Bildungreform: Stiftung stiftet Streit

Die Bildungssprecherin der SPD-Länder, Doris Ahnen, lehnt einen bundesweiten Wettbewerb der Schulen ab.

Neue Schulstrukturen sind notwendig, der Bund aber soll darüber nicht mitreden dürfen. Bild: ap

BERLIN taz Die rheinland-pfälzische Kultusministerin Doris Ahnen hat sich vehement gegen einen bundesweiten Wettbewerb für exzellente Schulen gewandt. Die Bildungssprecherin der SPD-Länder sagte der taz: "Wir müssen Schulen verlässlich und strukturell unterstützen. Sie brauchen keine neuen Wettbewerbe von einer möglichen neuen Bundesstiftung, wo man als ,Gewinner' mit ein paar tausend Euro nach Hause geht." Stattdessen seien dauerhafte strukturelle Veränderung nötig.

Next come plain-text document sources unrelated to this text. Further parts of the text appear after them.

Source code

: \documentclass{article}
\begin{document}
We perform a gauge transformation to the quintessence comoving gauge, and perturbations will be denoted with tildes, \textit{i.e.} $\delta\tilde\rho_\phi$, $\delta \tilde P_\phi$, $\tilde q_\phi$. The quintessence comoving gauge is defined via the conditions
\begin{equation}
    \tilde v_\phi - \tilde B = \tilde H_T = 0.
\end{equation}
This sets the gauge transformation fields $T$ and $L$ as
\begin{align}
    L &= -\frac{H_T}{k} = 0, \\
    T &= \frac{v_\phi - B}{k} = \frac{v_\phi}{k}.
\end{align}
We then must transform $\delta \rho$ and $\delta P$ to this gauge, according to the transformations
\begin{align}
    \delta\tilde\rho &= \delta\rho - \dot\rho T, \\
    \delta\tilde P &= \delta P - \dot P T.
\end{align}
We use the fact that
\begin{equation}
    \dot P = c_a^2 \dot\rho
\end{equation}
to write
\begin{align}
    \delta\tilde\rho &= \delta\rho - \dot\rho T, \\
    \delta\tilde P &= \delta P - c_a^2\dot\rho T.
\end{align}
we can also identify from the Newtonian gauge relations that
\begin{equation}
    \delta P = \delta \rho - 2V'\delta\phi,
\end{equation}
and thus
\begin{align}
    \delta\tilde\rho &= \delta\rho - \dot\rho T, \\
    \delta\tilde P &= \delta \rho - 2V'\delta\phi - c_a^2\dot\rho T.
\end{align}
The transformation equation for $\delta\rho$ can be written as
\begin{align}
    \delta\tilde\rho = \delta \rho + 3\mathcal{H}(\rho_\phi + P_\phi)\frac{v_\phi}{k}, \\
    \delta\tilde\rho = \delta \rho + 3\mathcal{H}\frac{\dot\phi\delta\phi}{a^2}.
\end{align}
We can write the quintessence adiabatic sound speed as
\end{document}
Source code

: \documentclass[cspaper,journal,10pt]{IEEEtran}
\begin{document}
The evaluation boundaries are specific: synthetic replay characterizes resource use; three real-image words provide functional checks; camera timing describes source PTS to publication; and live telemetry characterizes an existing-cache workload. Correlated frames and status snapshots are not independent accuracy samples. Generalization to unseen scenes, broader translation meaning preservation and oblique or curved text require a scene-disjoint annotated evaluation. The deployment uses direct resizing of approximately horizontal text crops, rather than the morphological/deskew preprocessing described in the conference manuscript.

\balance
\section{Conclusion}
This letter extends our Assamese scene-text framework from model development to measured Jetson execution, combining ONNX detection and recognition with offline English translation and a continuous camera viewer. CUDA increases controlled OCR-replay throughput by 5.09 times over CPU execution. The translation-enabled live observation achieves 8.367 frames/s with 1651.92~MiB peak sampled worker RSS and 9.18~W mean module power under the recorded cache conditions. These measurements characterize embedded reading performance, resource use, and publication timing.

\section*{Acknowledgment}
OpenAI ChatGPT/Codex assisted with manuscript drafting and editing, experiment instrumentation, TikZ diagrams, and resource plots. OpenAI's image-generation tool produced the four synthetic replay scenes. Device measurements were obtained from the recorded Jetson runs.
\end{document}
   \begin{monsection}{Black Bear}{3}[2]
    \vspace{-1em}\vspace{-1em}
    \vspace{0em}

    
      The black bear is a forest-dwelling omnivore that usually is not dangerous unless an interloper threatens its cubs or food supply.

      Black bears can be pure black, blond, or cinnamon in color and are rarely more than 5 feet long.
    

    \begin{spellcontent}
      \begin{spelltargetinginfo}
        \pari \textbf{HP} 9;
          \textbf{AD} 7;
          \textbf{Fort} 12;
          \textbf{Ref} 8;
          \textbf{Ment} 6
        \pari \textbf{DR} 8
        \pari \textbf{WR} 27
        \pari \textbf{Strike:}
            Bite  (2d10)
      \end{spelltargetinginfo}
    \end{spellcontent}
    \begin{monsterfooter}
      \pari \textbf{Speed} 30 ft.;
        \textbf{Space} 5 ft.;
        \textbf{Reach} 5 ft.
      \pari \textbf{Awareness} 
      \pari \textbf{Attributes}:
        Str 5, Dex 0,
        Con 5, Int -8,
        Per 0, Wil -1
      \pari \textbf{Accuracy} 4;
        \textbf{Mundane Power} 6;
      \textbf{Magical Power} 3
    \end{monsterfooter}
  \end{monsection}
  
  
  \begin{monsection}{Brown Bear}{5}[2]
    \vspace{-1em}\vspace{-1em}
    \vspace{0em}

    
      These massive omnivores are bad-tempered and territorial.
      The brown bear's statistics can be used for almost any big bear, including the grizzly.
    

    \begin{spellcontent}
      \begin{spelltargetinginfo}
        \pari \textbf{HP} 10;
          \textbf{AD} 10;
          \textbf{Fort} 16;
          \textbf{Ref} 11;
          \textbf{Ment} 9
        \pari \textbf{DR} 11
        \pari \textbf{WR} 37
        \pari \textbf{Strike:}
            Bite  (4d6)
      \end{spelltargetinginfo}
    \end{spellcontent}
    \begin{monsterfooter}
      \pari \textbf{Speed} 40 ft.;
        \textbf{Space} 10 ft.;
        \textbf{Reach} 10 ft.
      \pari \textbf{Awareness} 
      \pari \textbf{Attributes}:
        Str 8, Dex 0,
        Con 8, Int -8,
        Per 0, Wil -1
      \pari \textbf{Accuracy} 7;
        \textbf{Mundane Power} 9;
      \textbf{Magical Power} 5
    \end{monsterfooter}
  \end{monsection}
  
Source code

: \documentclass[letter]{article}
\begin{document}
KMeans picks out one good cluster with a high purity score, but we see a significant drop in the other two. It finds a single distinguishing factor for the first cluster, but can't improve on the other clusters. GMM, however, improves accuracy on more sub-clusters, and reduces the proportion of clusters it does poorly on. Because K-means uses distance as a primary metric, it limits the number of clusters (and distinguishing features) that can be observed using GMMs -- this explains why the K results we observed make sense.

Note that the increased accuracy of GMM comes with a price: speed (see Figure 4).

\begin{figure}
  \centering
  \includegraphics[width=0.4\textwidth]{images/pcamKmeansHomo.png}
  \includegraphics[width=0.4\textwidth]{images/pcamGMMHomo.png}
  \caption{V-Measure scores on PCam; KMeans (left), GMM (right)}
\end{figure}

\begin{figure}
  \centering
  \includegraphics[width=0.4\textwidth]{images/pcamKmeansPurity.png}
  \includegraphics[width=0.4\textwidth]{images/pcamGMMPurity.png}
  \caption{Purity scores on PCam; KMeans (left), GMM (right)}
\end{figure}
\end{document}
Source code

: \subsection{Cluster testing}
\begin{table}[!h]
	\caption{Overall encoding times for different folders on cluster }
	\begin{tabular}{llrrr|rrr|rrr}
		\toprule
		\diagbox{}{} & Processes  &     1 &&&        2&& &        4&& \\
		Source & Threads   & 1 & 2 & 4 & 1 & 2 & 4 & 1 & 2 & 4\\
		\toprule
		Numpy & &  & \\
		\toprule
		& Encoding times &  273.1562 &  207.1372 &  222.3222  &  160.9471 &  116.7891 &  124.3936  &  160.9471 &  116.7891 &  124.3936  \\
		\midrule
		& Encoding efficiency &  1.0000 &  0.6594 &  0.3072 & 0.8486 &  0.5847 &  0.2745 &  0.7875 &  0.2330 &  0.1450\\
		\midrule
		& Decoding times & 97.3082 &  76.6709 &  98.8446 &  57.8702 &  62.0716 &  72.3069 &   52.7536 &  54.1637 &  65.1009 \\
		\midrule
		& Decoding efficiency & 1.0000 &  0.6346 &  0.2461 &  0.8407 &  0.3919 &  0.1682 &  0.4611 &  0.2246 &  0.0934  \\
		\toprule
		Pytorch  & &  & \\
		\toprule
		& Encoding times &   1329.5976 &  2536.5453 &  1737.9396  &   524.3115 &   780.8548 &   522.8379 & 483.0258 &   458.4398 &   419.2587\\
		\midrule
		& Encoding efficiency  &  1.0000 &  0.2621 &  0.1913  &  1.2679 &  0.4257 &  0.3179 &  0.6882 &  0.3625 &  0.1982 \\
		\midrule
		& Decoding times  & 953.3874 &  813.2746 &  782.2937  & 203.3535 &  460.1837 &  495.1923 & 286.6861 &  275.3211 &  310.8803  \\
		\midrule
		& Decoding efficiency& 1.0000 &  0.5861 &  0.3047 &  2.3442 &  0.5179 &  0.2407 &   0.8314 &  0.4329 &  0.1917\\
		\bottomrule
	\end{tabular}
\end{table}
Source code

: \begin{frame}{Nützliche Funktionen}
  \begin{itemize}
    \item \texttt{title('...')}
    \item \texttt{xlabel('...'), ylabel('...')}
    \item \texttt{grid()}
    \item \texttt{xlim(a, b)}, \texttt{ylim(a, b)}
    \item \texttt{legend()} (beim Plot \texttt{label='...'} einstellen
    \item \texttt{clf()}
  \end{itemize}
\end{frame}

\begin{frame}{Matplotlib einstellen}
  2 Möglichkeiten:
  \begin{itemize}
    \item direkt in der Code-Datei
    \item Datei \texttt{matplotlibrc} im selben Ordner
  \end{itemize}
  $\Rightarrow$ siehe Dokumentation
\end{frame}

Damit wandte sich Ahnen gegen einen Vorschlag des niedersächsischen Ministerpräsidenten Christian Wulff (CDU). Dieser hatte im taz-Interview vorgeschlagen, dass eine gemeinsame Schulstiftung von Bund und Ländern einen Wettbewerb zwischen Schulen ausloben könnte. So würden etwa Ganztagskonzepte oder neue Unterrichtsformen an Schulen gefördert.

Eigentlich verbietet das Grundgesetz dem Bund, sich in die Schulpolitik der Länder einzumischen. Beide Seiten wollen aber auf einem Bildungsgipfel am 22. Oktober gemeinsame Maßnahmen beraten, um etwa die Zahl der Schulabbrecher zu senken und Jugendliche nach der Schule schneller in Ausbildung zu bringen.

Ahnen schlägt vor, dass vom Bund bezahlte Sozialarbeiter in großer Zahl an den Schulen tätig werden. "Hier kann sich der Bund ganz konkret auch im Bereich der Jugendhilfe engagieren, indem er Länder und Kommunen bei der flächendeckenden Einführung von schulbegleitender Sozialarbeit unterstützt - insbesondere an Ganztagsschulen", sagte Ahnen.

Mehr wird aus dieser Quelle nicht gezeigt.